> **PROBLEM DETAILS**:
Copy every line that contains the string "لکھا" from the entries below.

____ THE INPUT

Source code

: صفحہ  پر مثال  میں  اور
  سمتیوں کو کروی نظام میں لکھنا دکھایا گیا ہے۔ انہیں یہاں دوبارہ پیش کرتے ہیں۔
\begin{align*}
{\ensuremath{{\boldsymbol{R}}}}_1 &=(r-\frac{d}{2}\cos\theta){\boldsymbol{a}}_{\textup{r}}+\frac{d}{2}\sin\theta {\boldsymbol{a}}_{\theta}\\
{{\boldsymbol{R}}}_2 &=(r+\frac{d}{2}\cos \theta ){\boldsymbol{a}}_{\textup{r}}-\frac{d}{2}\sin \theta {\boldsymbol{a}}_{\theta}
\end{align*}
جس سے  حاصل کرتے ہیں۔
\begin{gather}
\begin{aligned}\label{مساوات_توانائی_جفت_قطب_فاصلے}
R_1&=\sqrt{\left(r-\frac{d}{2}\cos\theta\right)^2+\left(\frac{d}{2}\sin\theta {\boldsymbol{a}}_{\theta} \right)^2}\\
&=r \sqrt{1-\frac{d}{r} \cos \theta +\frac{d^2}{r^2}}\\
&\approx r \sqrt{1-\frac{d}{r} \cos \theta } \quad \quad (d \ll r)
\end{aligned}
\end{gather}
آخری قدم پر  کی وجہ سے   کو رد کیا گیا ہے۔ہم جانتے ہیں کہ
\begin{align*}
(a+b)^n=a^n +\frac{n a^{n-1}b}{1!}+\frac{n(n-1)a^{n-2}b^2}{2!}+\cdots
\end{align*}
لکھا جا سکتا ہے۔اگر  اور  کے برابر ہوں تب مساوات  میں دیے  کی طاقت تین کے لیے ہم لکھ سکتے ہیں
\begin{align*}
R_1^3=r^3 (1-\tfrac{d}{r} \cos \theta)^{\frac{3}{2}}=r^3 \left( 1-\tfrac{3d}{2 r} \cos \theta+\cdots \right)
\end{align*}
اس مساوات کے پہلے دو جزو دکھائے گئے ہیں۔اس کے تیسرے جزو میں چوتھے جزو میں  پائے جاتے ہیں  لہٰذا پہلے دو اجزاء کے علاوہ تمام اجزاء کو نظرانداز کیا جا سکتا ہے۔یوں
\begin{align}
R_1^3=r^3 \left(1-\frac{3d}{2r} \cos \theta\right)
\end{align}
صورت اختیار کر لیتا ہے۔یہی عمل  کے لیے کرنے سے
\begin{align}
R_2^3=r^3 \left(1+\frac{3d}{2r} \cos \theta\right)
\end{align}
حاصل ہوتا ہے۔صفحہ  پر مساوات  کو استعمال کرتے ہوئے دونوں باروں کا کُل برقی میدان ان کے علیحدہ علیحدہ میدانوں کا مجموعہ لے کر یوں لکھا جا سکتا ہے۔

________

> **ANSWER SPACE**:
لکھا جا سکتا ہے۔اگر  اور  کے برابر ہوں تب مساوات  میں دیے  کی طاقت تین کے لیے ہم لکھ سکتے ہیں
حاصل ہوتا ہے۔صفحہ  پر مساوات  کو استعمال کرتے ہوئے دونوں باروں کا کُل برقی میدان ان کے علیحدہ علیحدہ میدانوں کا مجموعہ لے کر یوں لکھا جا سکتا ہے۔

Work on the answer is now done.